I didn't know this till today, but it seems there was a Crazy Taxi game for GBA that was more or less a proper port of the original. I was just looking at the related videos on youtube and by dumb luck stumbled on a tech demo of the engine they actually used for this port.
Pretty cool eh? GTA3 for GBA anyone?
also, here's some footage of Crazy Taxi GBA
All things considered it's a pretty respectable port. The graphics are pretty bad but if you watch later in the vid, it's clear they did use the original maps. All the crazy hills and overpasses are still there.
Now that I've seen this, it just makes Sonic Genesis seem even more pathetic.
Admittedly, it seems kinda crappy compared to the Dreamcast original, but all things considered it's pretty good for a GBA port. It certainly is much better than that piece of shit GBA port of Jet Set Radio.
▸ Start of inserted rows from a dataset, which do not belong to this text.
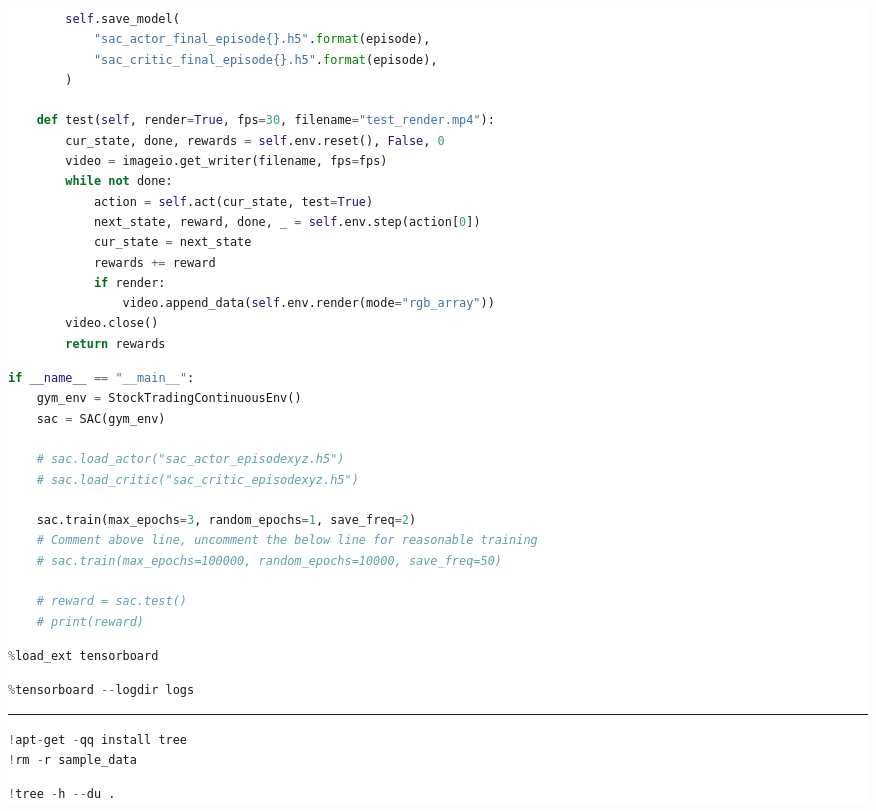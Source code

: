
 ```python id="by-DpaIFn1N1" executionInfo={"status": "ok", "timestamp": 1638459606696, "user_tz": -330, "elapsed": 1240, "user": {"displayName": "Sparsh Agarwal", "photoUrl": "https://lh3.googleusercontent.com/a/default-user=s64", "userId": "13037694610922482904"}}
        self.save_model(
            "sac_actor_final_episode{}.h5".format(episode),
            "sac_critic_final_episode{}.h5".format(episode),
        )

    def test(self, render=True, fps=30, filename="test_render.mp4"):
        cur_state, done, rewards = self.env.reset(), False, 0
        video = imageio.get_writer(filename, fps=fps)
        while not done:
            action = self.act(cur_state, test=True)
            next_state, reward, done, _ = self.env.step(action[0])
            cur_state = next_state
            rewards += reward
            if render:
                video.append_data(self.env.render(mode="rgb_array"))
        video.close()
        return rewards
```

```python colab={"base_uri": "https://localhost:8080/", "height": 1000} id="hsuPRRYAnyAD" executionInfo={"status": "ok", "timestamp": 1638459616525, "user_tz": -330, "elapsed": 2156, "user": {"displayName": "Sparsh Agarwal", "photoUrl": "https://lh3.googleusercontent.com/a/default-user=s64", "userId": "13037694610922482904"}} outputId="b9631c47-2c56-49e6-ecdb-4ac48ca81015"
if __name__ == "__main__":
    gym_env = StockTradingContinuousEnv()
    sac = SAC(gym_env)

    # sac.load_actor("sac_actor_episodexyz.h5")
    # sac.load_critic("sac_critic_episodexyz.h5")

    sac.train(max_epochs=3, random_epochs=1, save_freq=2)
    # Comment above line, uncomment the below line for reasonable training
    # sac.train(max_epochs=100000, random_epochs=10000, save_freq=50)

    # reward = sac.test()
    # print(reward)
```

```python id="nP2ipDI2uIag" executionInfo={"status": "ok", "timestamp": 1638459621178, "user_tz": -330, "elapsed": 481, "user": {"displayName": "Sparsh Agarwal", "photoUrl": "https://lh3.googleusercontent.com/a/default-user=s64", "userId": "13037694610922482904"}}
%load_ext tensorboard
```

```python id="-H6muJVduMah"
%tensorboard --logdir logs
```


---


```python id="dhJcH2z5padU"
!apt-get -qq install tree
!rm -r sample_data
```

```python colab={"base_uri": "https://localhost:8080/"} id="TVX2WKX5padV" executionInfo={"status": "ok", "timestamp": 1638459731937, "user_tz": -330, "elapsed": 25, "user": {"displayName": "Sparsh Agarwal", "photoUrl": "https://lh3.googleusercontent.com/a/default-user=s64", "userId": "13037694610922482904"}} outputId="2d3229e9-8a60-4917-cab8-49bb8e62bd23"
!tree -h --du .
```

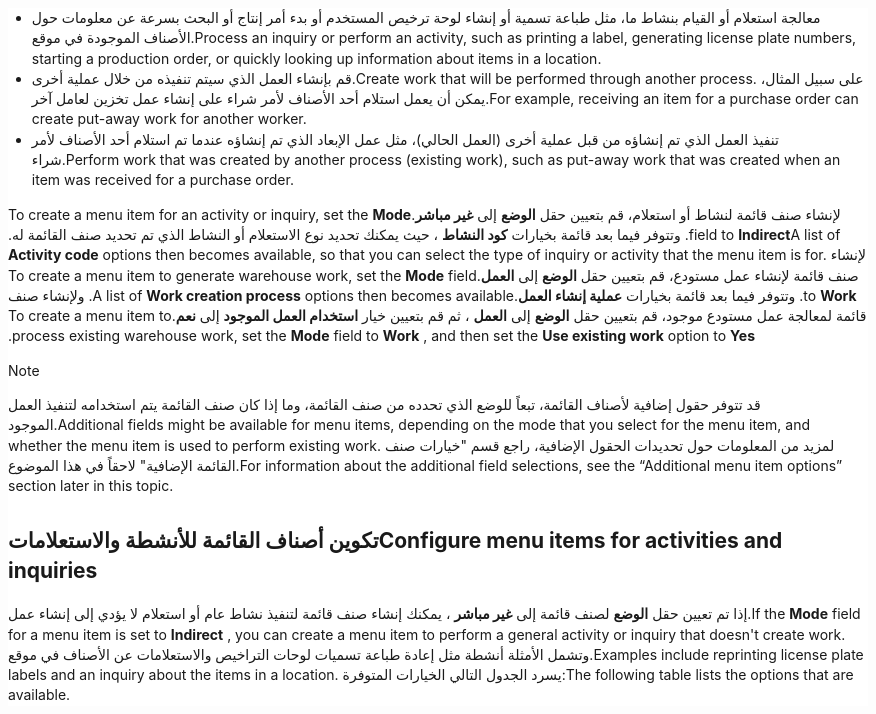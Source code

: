 - <span data-ttu-id="79572-110">معالجة استعلام أو القيام بنشاط ما، مثل طباعة تسمية أو إنشاء لوحة ترخيص المستخدم أو بدء أمر إنتاج أو البحث بسرعة عن معلومات حول الأصناف الموجودة في موقع.</span><span class="sxs-lookup"><span data-stu-id="79572-110">Process an inquiry or perform an activity, such as printing a label, generating license plate numbers, starting a production order, or quickly looking up information about items in a location.</span></span>
- <span data-ttu-id="79572-111">قم بإنشاء العمل الذي سيتم تنفيذه من خلال عملية أخرى.</span><span class="sxs-lookup"><span data-stu-id="79572-111">Create work that will be performed through another process.</span></span> <span data-ttu-id="79572-112">على سبيل المثال، يمكن أن يعمل استلام أحد الأصناف لأمر شراء على إنشاء عمل تخزين لعامل آخر.</span><span class="sxs-lookup"><span data-stu-id="79572-112">For example, receiving an item for a purchase order can create put-away work for another worker.</span></span>
- <span data-ttu-id="79572-113">تنفيذ العمل الذي تم إنشاؤه من قبل عملية أخرى (العمل الحالي)، مثل عمل الإبعاد الذي تم إنشاؤه عندما تم استلام أحد الأصناف لأمر شراء.</span><span class="sxs-lookup"><span data-stu-id="79572-113">Perform work that was created by another process (existing work), such as put-away work that was created when an item was received for a purchase order.</span></span>

<span data-ttu-id="79572-114">لإنشاء صنف قائمة لنشاط أو استعلام، قم بتعيين حقل **الوضع‬‏‫** إلى **غير مباشر**.</span><span class="sxs-lookup"><span data-stu-id="79572-114">To create a menu item for an activity or inquiry, set the **Mode** field to **Indirect**.</span></span> <span data-ttu-id="79572-115">وتتوفر فيما بعد قائمة بخيارات **كود النشاط** ، حيث يمكنك تحديد نوع الاستعلام أو النشاط الذي تم تحديد صنف القائمة له.‬</span><span class="sxs-lookup"><span data-stu-id="79572-115">A list of **Activity code** options then becomes available, so that you can select the type of inquiry or activity that the menu item is for.</span></span> <span data-ttu-id="79572-116">‏‫لإنشاء صنف قائمة لإنشاء عمل مستودع، قم بتعيين حقل **الوضع** إلى **العمل**.</span><span class="sxs-lookup"><span data-stu-id="79572-116">To create a menu item to generate warehouse work, set the **Mode** field to **Work**.</span></span> <span data-ttu-id="79572-117">وتتوفر فيما بعد قائمة بخيارات **عملية إنشاء العمل**.</span><span class="sxs-lookup"><span data-stu-id="79572-117">A list of **Work creation process** options then becomes available.</span></span> <span data-ttu-id="79572-118">ولإنشاء صنف قائمة لمعالجة عمل مستودع موجود، قم بتعيين حقل **الوضع** إلى **العمل** ، ثم قم بتعيين خيار **استخدام العمل الموجود** إلى **نعم**.</span><span class="sxs-lookup"><span data-stu-id="79572-118">To create a menu item to process existing warehouse work, set the **Mode** field to **Work** , and then set the **Use existing work** option to **Yes**.</span></span> 

> [!NOTE]
> <span data-ttu-id="79572-119">قد تتوفر حقول إضافية لأصناف القائمة، تبعاً للوضع الذي تحدده من صنف القائمة، وما إذا كان صنف القائمة يتم استخدامه لتنفيذ العمل الموجود.</span><span class="sxs-lookup"><span data-stu-id="79572-119">Additional fields might be available for menu items, depending on the mode that you select for the menu item, and whether the menu item is used to perform existing work.</span></span> <span data-ttu-id="79572-120">لمزيد من المعلومات حول تحديدات الحقول الإضافية، راجع قسم "خيارات صنف القائمة الإضافية" لاحقاً في هذا الموضوع.‬</span><span class="sxs-lookup"><span data-stu-id="79572-120">For information about the additional field selections, see the “Additional menu item options” section later in this topic.</span></span>

## <a name="configure-menu-items-for-activities-and-inquiries"></a><span data-ttu-id="79572-121">تكوين أصناف القائمة للأنشطة والاستعلامات</span><span class="sxs-lookup"><span data-stu-id="79572-121">Configure menu items for activities and inquiries</span></span>
<span data-ttu-id="79572-122">إذا تم تعيين حقل **الوضع** لصنف قائمة إلى **غير مباشر** ، يمكنك إنشاء صنف قائمة لتنفيذ نشاط عام أو استعلام لا يؤدي إلى إنشاء عمل.</span><span class="sxs-lookup"><span data-stu-id="79572-122">If the **Mode** field for a menu item is set to **Indirect** , you can create a menu item to perform a general activity or inquiry that doesn't create work.</span></span> <span data-ttu-id="79572-123">وتشمل الأمثلة أنشطة مثل إعادة طباعة تسميات لوحات التراخيص والاستعلامات عن الأصناف في موقع.</span><span class="sxs-lookup"><span data-stu-id="79572-123">Examples include reprinting license plate labels and an inquiry about the items in a location.</span></span> <span data-ttu-id="79572-124">يسرد الجدول التالي الخيارات المتوفرة:</span><span class="sxs-lookup"><span data-stu-id="79572-124">The following table lists the options that are available.</span></span>
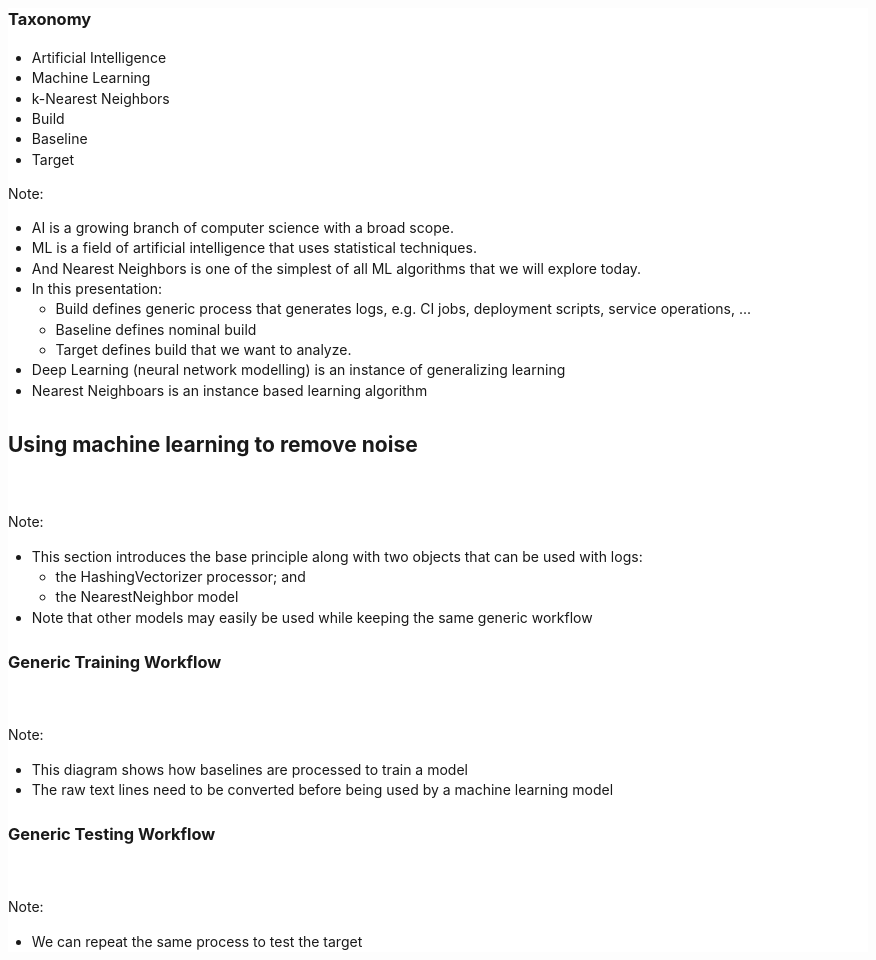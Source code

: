 
### Taxonomy
- Artificial Intelligence
- Machine Learning
- k-Nearest Neighbors
- Build    
- Baseline 
- Target   

Note:
- AI is a growing branch of computer science with a broad scope.
- ML is a field of artificial intelligence that uses statistical techniques.
- And Nearest Neighbors is one of the simplest of all ML algorithms that
  we will explore today.
- In this presentation:
  - Build defines generic process that generates logs, e.g. CI jobs,
    deployment scripts, service operations, ...
  - Baseline defines nominal build
  - Target defines build that we want to analyze.
- Deep Learning (neural network modelling) is an instance of generalizing learning
- Nearest Neighboars is an instance based learning algorithm



## Using machine learning to remove noise
<img data-src="images/flask-solid.svg" width=20% height=20% class="plain"/>

Note:
- This section introduces the base principle along with
  two objects that can be used with logs:
  - the HashingVectorizer processor; and
  - the NearestNeighbor model
- Note that other models may easily be used while keeping the same
  generic workflow


### Generic Training Workflow
<img data-src="images/ml-generic-workflow-p1.png" class="plain"/>

Note:
- This diagram shows how baselines are processed to train a model
- The raw text lines need to be converted before being used by a
  machine learning model


### Generic Testing Workflow

<img data-src="images/ml-generic-workflow-p2.png" class="plain"/>

Note:
- We can repeat the same process to test the target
I still find it quite amazing that the GBA could do full 3d like that, the first ever footage of v rally 3 was amazing at the time, shame not many games fully used this kind of stuff (personally I think most of them were poor, even v rally 3 had it's problems)
I played this all the time in High School on my FlashCart. =D
Same here, haha! Except I used to have the actual cart. It was pretty fun.
The GBA had lots of propper good 3D games that didn't make the cut, though, such as Resident Evil 2, Silent Hill and a racer game that I forgot the name. So unfortunate. Here's a video of the GBA version of RE2: http://www.youtube.com/watch?v=65AUaENFlHg...feature=related
Whaa? Can the 32X really do all that? If so, then stuff SM64 - we should do Sonic Adventure for 32X-CD.
I don't know, that's pushing it somewhat, but I really do think that SM64 on the 32X could be possible. If only we had the source code or reverse-engineered it to the point of Sonic games or Super Mario World...
The primary limitation of the 32X is available memory. Remember that the SH2s only have 256KB of SDRAM. 32X cart games get around the limitation by throwing as much as possible into the rom. 32X-CD has no rom to do that with. Instead, the MD 68000 would need to pass data from the CD Word RAM (128KB if double-buffered, or 256KB is single) to the 32X side via the DMA channel in bits and pieces as the SH2s decide what they need.
It makes it FUN to program the 32X, but by no means is it impossible.You could store the data in compressed format in the CD Word RAM, then the MD 68000 could decompress it on the fly as it stores it to the DMA channel. Keep a small cache in the SH2 SDRAM, and ask the MD to DMA blocks as needed to that cache.
I'm still disappointed Banjo-Pilot didn't stick with its technically amazing build.
Apparently it got canned because the framerate took a nosedive once more stuff was added during the races. Honestly if having only a few other racers let the game look that good I'd have been perfectly fine.